SERANG, RADARBANTEN.CO.ID – Pemerintah Kabupaten (Pemkab) Serang mengeluarkan inovasi untuk sistem keuangan Daerah dengan meluncurkan sebuah aplikasi Sistem Informasi Berkas Online SP2D (SIBOS).
Melalui sistem tersebut, pengajuan untuk tatakelola keuangan Daerah khususnya pengajuan pembayaran kegiatan perangkat daerah tidak perlu mengantar berkas ke BPKAD melainkan tinggal melalui aplikasi SIBOS.
Sekretaris BPKAD Kabupaten Serang, Agus Firdaus mengatakan, dengan adanya aplikasi SIBOS maka pengajuan tidak perlu lagi mengajukan berkas ke BPKAD. Adanya aplikasi SIBOS dapat memudahkan perangkat daerah saat melakukan pengajuan.

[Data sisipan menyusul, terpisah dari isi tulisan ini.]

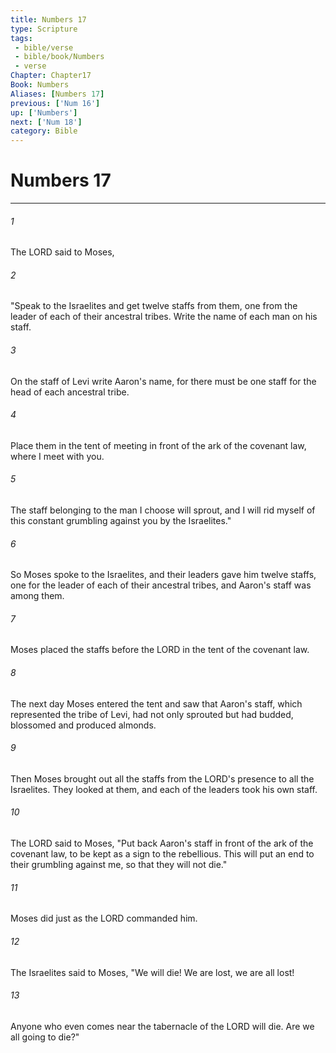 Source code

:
```yaml
---
title: Numbers 17
type: Scripture
tags:
 - bible/verse
 - bible/book/Numbers
 - verse
Chapter: Chapter17
Book: Numbers
Aliases: [Numbers 17]
previous: ['Num 16']
up: ['Numbers']
next: ['Num 18']
category: Bible
---
```

# Numbers 17

***


###### 1 
The LORD said to Moses, 

###### 2 
"Speak to the Israelites and get twelve staffs from them, one from the leader of each of their ancestral tribes. Write the name of each man on his staff. 

###### 3 
On the staff of Levi write Aaron's name, for there must be one staff for the head of each ancestral tribe. 

###### 4 
Place them in the tent of meeting in front of the ark of the covenant law, where I meet with you. 

###### 5 
The staff belonging to the man I choose will sprout, and I will rid myself of this constant grumbling against you by the Israelites." 

###### 6 
So Moses spoke to the Israelites, and their leaders gave him twelve staffs, one for the leader of each of their ancestral tribes, and Aaron's staff was among them. 

###### 7 
Moses placed the staffs before the LORD in the tent of the covenant law. 

###### 8 
The next day Moses entered the tent and saw that Aaron's staff, which represented the tribe of Levi, had not only sprouted but had budded, blossomed and produced almonds. 

###### 9 
Then Moses brought out all the staffs from the LORD's presence to all the Israelites. They looked at them, and each of the leaders took his own staff. 

###### 10 
The LORD said to Moses, "Put back Aaron's staff in front of the ark of the covenant law, to be kept as a sign to the rebellious. This will put an end to their grumbling against me, so that they will not die." 

###### 11 
Moses did just as the LORD commanded him. 

###### 12 
The Israelites said to Moses, "We will die! We are lost, we are all lost! 

###### 13 
Anyone who even comes near the tabernacle of the LORD will die. Are we all going to die?"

“Jadi dari SIPD langsung masuk ke SIBOS untuk verifikasi dan setelah itu masuk lagi ke SP2D. Jadi ini sudah lebih cepat, minim berkas dan yang pasti mudah untuk dilakukan audit,” katanya, Senin 19 Januari 2026.
Ia mengatakan, aplikasi tersebut mulanya merupakan sebuah inovasi yang muncul pada saat Diklatpim 2 tahun 2025. Kala ini, kepala BPKAD terdahulu Sarudin membawa inovasi tersebut.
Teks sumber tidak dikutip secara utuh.